Savona fu relativamente investita dal fenomeno, per le sue già limitate capacità ricettive in campo occupazionale. L’ondata migratoria si rivolse, dalle nostre parti, essenzialmente verso il settore dell’edilizia che conobbe in quella fase una forte espansione ed occorre affermare che il processo di integrazione fu relativamente breve, anche se non facile. Gran parte degli immigrati di provenienza meridionale assunse presto un atteggiamento, in campo politico e sociale, “interno” alle logiche del grande proletariato industriale del Nord, che continuava comunque a rappresentare la base politica più importante delle forze di sinistra. Inoltre principiarono proprio in quel periodo, fermenti rilevanti all’interno del sindacalismo di matrice cattolica e si svolsero episodi importanti di approccio ad una iniziativa unitaria da parte delle centrali sindacali (pensiamo alla “Vertenza di Natale” degli elettromeccanici nel 1960). Questo elemento, dell’avvio di un processo teso verso l’unità sindacale, contribuì, indubbiamente a favorire il rapporto di superamento delle barriere culturali ed ideologiche presenti nel mondo del lavoro, favorendo una forte riaggregazione verso sinistra.

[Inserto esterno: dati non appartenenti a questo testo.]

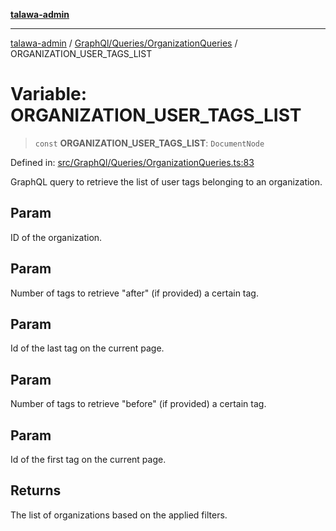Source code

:[**talawa-admin**](../../../../README.md)

***

[talawa-admin](../../../../modules.md) / [GraphQl/Queries/OrganizationQueries](../README.md) / ORGANIZATION\_USER\_TAGS\_LIST

# Variable: ORGANIZATION\_USER\_TAGS\_LIST

> `const` **ORGANIZATION\_USER\_TAGS\_LIST**: `DocumentNode`

Defined in: [src/GraphQl/Queries/OrganizationQueries.ts:83](https://github.com/bint-Eve/talawa-admin/blob/16ddeb98e6868a55bca282e700a8f4212d222c01/src/GraphQl/Queries/OrganizationQueries.ts#L83)

GraphQL query to retrieve the list of user tags belonging to an organization.

## Param

ID of the organization.

## Param

Number of tags to retrieve "after" (if provided) a certain tag.

## Param

Id of the last tag on the current page.

## Param

Number of tags to retrieve "before" (if provided) a certain tag.

## Param

Id of the first tag on the current page.

## Returns

The list of organizations based on the applied filters.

Ma il 1960 fu, soprattutto, l’anno del “Luglio” e dei “fatti Tambroni”. Ricordo ancora una volta: questa non è la sede adatta per rievocare minuziosamente quegli episodi, avvenuti nel corso di una calda estate di 50 anni fa. Il tentativo di spostamento a destra dell’asse politico del Paese e di inglobamento del MSI nella maggioranza di governo, attuato dall’allora Presidente del Consiglio on.Tambroni fu respinto grazie ad una grande mobilitazione di massa che vide le sinistre protagoniste in tutte le piazze del Paese. Si pagò anche un oneroso tributo di sangue, ma l’attacco, ripeto, fu respinto. Savona operaia ed antifascista si dimostrò particolarmente reattiva: anche per la vicinanza con Genova, culla ed epicentro dei moti antifascisti, la piazza della nostra Città si mostrò in prima linea anche in quei difficili e drammatici giorni. Ho parlato, non a caso, di Savona operaia ed antifascista, perchè quegli episodi misero in luce un elemento di grande importanza al riguardo dell’analisi che sto cercando di portare avanti.

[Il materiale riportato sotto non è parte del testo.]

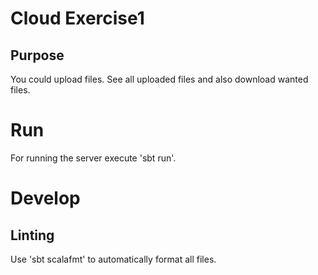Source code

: # Cloud Exercise1

## Purpose

You could upload files. See all uploaded files and also download wanted files.

# Run

For running the server execute 'sbt run'.

# Develop

## Linting

Use 'sbt scalafmt' to automatically format all files.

I due fondamenti del radicarsi sociale della sinistra che sono stati esaminati all’inizio di questo discorso: la resistenza al nazi-fascismo e la presenze nelle fabbriche (o, comunque, nelle grandi concentrazioni del mondo del lavoro, ad esempio nelle compagnie portuali) si rivelarono ancora una volta fattori decisivi, veri e propri elementi di “collante sociale” saldandosi alla vitalità dimostrata dalle giovani generazioni, salite improvvisamente alla ribalta dell’impegno sociale e politico. Erano i giovani delle “magliette a strisce” che, unendosi con gli ormai adulti quadri operai protagonisti del biennio 43-45 e degli anni duri della difesa delle fabbriche, costituirono la nuova base sociale delle forze di sinistra. A Savona questo impatto e questa nuova aggregazione si realizzarono in una dimensione particolarmente rilevante, anche se con qualche frizione e contestazione “da sinistra”, che nel giro di qualche anno avrebbero fatto sentire anche un certo peso.

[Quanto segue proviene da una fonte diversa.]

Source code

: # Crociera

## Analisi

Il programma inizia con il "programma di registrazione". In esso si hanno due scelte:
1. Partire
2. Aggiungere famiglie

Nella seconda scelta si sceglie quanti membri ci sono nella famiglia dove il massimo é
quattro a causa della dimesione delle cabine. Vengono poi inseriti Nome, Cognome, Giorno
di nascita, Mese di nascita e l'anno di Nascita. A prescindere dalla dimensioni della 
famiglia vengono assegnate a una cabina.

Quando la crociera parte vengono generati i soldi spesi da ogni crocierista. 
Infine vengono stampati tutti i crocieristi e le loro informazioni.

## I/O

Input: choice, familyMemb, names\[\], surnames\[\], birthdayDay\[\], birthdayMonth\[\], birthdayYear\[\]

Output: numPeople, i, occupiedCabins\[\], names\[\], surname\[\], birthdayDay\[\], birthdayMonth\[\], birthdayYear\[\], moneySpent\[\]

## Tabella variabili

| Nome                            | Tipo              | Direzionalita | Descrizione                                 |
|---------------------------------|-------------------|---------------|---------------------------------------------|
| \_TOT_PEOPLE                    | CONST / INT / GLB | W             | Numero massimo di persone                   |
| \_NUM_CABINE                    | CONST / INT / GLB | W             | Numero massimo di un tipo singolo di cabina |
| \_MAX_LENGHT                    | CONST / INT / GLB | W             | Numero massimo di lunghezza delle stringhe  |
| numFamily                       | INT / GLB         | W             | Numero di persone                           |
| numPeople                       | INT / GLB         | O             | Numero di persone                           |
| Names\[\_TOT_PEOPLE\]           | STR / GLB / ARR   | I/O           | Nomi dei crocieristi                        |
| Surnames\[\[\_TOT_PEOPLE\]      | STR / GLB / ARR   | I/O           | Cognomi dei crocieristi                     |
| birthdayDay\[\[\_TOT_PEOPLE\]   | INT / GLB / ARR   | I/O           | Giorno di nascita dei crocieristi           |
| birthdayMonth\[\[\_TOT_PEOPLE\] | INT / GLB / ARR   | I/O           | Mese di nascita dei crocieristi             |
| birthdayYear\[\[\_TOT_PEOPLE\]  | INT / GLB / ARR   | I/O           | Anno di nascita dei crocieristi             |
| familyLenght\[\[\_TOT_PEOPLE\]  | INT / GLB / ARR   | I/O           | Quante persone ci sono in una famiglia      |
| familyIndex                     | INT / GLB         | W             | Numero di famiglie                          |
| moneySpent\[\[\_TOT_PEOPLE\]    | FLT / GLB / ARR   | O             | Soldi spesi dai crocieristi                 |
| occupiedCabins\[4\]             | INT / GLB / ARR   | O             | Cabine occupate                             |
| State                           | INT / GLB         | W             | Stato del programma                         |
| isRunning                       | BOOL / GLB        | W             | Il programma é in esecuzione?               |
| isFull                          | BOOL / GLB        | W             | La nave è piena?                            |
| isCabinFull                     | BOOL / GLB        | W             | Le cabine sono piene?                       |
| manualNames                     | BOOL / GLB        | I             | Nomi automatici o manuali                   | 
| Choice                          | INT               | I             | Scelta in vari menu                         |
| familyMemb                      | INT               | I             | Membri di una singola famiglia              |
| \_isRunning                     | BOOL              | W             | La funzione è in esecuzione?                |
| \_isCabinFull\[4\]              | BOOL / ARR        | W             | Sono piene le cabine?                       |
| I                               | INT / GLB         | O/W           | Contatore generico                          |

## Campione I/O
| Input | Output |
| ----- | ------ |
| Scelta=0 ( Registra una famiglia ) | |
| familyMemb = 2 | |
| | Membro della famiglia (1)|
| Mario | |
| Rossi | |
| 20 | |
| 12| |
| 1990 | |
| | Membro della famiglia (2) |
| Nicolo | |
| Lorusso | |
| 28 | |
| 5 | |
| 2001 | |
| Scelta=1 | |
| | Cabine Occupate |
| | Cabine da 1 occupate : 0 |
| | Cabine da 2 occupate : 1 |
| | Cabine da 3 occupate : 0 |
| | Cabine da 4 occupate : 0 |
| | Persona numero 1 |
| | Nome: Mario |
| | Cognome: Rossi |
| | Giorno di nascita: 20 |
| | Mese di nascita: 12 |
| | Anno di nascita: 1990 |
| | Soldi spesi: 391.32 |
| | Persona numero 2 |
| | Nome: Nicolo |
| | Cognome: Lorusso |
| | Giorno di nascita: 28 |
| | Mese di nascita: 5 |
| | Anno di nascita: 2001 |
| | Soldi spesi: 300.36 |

In queste condizioni il PCI vinse di stretta misura le elezioni amministrative del Novembre 1960, perdendo seggi e vedendosi costretto a considerare l’alleato PSI in una posizione oggettivamente determinante ( i comunisti portarono a Palazzo Sisto IV 14 consiglieri, i socialisti 7, per un totale di 21 consiglieri su 40: una risicata maggioranza). Ma la vittoria era importante, proprio per le condizioni in cui era stata ottenuta e perchè consentiva di aprire per davvero una nuova stagione di governo della Città, in una fase di radicale mutamento degli assetti generali della società e dell’economia. Nuovo sindaco fu eletto Angelo Carossino, nella linea di continuità e contiguità tra il livello di direzione del Partito Comunista ed il vertice dell’amministrazione comunale cittadina.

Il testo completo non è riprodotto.